- Born: March 26, 1919 Indianapolis, Indiana, United States
- Died: June 18, 2007 Santa Monica, California, United States
- Education: Purdue University
- Occupations: Organizational theorist, professor, management consultant
- Employer(s): California State University, Los Angeles, Booz Allen Hamilton, Management Technology Inc.
- Known for: Co-developer of PERT (Program Evaluation and Review Technique)
- Title: Dean of the College of Business and Economics (1972–1981)
- Awards: Distinguished Alumnus Award, Purdue University (1965)

= Donald G. Malcolm =

Donald G. Malcolm (March 26, 1919 - June 18, 2007) was an American organizational theorist, professor and dean at Cal State L.A.'s College of Business and Economics and management consultant, known as co-developer of the Performance, Evaluation, and Review Technique (PERT).

== Biography ==
Malcolm was born and raised in Indianapolis. In 1940 he obtained his BSc in Public Service Engineering from Purdue University, and after the war his MSc in industrial engineering.

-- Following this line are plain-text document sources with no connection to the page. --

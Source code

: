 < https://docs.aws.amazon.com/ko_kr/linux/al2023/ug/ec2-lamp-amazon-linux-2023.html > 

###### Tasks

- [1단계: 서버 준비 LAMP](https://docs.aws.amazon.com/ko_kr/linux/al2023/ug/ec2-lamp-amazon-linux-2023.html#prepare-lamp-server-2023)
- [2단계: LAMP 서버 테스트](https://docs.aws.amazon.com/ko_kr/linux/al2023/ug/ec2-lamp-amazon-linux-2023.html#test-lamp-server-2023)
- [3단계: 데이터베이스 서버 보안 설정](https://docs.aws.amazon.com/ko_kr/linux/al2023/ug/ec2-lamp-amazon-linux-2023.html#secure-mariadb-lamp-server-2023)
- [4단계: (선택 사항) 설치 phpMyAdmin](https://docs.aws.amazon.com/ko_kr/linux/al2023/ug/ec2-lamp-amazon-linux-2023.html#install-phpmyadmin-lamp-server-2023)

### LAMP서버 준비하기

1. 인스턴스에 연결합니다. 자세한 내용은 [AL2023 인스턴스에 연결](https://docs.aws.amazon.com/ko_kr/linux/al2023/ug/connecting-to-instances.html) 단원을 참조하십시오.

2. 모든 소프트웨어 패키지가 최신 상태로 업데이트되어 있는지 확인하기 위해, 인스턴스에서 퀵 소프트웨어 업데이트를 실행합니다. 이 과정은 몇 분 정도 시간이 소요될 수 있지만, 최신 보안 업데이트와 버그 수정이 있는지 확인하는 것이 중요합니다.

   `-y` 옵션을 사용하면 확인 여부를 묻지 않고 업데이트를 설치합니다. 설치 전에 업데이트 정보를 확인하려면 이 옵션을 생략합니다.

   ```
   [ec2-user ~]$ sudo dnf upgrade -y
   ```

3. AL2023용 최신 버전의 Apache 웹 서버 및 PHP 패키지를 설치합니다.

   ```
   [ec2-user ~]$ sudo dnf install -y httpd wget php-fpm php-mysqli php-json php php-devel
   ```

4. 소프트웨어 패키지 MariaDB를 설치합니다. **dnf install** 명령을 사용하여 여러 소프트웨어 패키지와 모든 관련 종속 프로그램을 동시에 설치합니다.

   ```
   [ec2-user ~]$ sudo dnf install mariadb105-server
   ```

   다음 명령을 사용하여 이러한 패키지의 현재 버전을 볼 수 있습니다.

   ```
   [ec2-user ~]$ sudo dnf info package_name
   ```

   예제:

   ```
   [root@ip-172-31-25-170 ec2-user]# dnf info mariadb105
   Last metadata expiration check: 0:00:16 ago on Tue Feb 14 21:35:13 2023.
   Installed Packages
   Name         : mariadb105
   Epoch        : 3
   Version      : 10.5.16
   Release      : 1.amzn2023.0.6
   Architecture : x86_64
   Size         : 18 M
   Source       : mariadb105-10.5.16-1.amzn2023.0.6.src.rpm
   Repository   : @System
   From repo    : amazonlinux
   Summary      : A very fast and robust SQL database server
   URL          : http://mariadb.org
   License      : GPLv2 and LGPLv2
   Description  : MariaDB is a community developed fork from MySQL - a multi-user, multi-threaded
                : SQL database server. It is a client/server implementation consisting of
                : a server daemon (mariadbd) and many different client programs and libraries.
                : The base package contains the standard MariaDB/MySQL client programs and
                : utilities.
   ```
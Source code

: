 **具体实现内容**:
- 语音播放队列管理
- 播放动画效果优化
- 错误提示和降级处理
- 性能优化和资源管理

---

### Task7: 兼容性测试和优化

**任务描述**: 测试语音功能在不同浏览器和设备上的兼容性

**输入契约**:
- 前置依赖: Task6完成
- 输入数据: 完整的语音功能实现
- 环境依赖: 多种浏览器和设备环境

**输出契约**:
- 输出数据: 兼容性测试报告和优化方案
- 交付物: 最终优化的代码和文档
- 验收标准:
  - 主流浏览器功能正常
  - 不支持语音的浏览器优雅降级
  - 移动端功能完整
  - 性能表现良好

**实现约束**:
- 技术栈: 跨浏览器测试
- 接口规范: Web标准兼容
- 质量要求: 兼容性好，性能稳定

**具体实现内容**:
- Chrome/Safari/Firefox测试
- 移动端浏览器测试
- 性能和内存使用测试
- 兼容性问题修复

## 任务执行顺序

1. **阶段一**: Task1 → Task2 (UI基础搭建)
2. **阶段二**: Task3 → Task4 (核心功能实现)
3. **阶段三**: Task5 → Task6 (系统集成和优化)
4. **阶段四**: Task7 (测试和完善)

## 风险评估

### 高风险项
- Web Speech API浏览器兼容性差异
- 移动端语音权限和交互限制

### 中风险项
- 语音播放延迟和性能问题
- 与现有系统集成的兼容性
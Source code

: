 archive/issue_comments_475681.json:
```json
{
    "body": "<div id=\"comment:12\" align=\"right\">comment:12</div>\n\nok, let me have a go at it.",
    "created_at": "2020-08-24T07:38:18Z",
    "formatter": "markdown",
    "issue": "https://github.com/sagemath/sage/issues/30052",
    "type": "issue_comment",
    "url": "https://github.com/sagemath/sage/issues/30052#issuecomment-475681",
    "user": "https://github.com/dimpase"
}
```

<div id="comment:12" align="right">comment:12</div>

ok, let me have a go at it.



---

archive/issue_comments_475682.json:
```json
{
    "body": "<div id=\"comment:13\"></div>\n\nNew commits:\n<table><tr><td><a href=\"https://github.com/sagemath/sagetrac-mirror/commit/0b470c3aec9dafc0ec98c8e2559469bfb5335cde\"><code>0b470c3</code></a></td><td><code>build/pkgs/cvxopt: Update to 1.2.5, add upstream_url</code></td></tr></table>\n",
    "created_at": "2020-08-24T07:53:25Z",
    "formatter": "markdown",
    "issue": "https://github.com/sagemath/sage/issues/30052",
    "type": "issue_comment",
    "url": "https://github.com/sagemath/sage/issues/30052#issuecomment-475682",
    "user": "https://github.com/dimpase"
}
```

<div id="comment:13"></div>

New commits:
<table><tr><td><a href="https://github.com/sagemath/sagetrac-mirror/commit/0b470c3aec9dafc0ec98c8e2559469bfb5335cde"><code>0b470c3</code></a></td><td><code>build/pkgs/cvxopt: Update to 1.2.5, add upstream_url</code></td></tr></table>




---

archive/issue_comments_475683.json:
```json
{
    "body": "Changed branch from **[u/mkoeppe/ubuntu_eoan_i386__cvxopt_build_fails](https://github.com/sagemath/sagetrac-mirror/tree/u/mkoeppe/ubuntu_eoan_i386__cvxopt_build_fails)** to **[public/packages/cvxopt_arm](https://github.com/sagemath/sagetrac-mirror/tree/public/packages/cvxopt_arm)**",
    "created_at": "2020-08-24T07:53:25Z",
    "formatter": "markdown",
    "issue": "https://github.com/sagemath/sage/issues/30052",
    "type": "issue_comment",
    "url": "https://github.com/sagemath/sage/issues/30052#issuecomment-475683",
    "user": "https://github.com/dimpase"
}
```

In World War II Malcolm served on an aircraft carrier in the Pacific as radioman. After his graduation Malcolm started his academic career as research team leader of the Operations Research Team at the Johns Hopkins University.
In 1950 he was lecturer in Mechanical Engineering, and by 1952 assistant professor of industrial engineering at the University of California, Berkeley.

In the 1950s he was also management consultant for Booz, Allen and Hamilton in Chicago, Illinois, and in those days participated with the US Navy Special Projects Office, especially with Willard Fazar, in the development of PERT. In 1954-1955 he was president of the American Institute of Industrial Engineers, now Institute of Industrial and Systems Engineers.

In 1962 he settled as management consultant with his own consultancy firm Management Technology Inc. From 1962 to 1967 he also directed the National Safety Standards division of the US Department of Transportation. From 1970 he was one of the Senior Vice Presidents of Computer Applications, Inc., and from 1972 to 1981 he served as dean of the College of Business and Economics at the California State University, Los Angeles.

In 1963 he published a review of Cybernetics—in the Service of Communism.This raised concerns that the Soviet Union might use cybernetics to outstrip the US in terms of economic development.

In 1965 Malcolm was awarded a Distinguished Alumnus Award from Purdue University. After his retired in 1981 and Malcolm moved to the Hawaiian island of Maui, where he remained active for many more years. In the new millennium he had moved back to the mainland, and died in 2007 at his home in Santa Monica.

== Work ==
=== Team leader on operations research projects ===
Malcolm made his most notable contributions as team leader on specific operations research projects. The Los Angeles Times (2007) summarized:
"From the mid 1950s he was a team leader on operations research projects at Booz Allen in Chicago; the Systems Development Corp., and Operations Research, Inc. in Santa Monica. While at Booz Allen, he headed the research team that developed the original PERT System for the Navy's first submarine-launched ballistic missile, the Polaris. During this time frame, he also led the team designing the first computer -based Business Game for the American Management Association, which was the model for many such computer simulations in subsequent years."

== Selected publications ==
- Donald G. Malcolm, Ernest Paul DeGarmo, Visual Inspection of Products for Surface Characteristics in Grading Operations, U.S. Department of Agriculture, Production and Marketing Administration, 1953.
- Malcolm, Donald G., and Alan J. Rowe (eds.) Management control systems: the proceedings of a symposium. Wiley, 1960.
- Donald G. Malcolm. Management and the engineer--harnessing technology in pursuit of better management, College of Engineering, West Virginia University, 1974.

- Articles, a selection
- Bellman, R., Clark, C. E., Malcolm, D. G., Craft, C. J., & Ricciardi, F. M. (1957). "On the construction of a multi-stage, multi-person business game." Operations Research, 5(4), 469–503.
- Malcolm, Donald G. "System simulation—a fundamental tool for industrial engineering." Journal of Industrial Engineering 9.3 (1958).
- Malcolm, Donald G., Roseboom, J. H., Clark, C. E., & Fazar, W. (1959). "Application of a technique for research and development program evaluation." Operations research, 7(5), 646–669.
- Malcolm, Donald G. "Bibliography on the use of simulation in management analysis." Operations Research 8.2 (1960): 169–177.
- Malcolm, Donald G. "Exploring the Military Analogy—Real-Time Management Control." See Ref 31 (1960): 187–207.
- Malcolm, Donald G. "On the Need for Improvement in Implementation of OR." Management Science 11.4 (1965): B-48.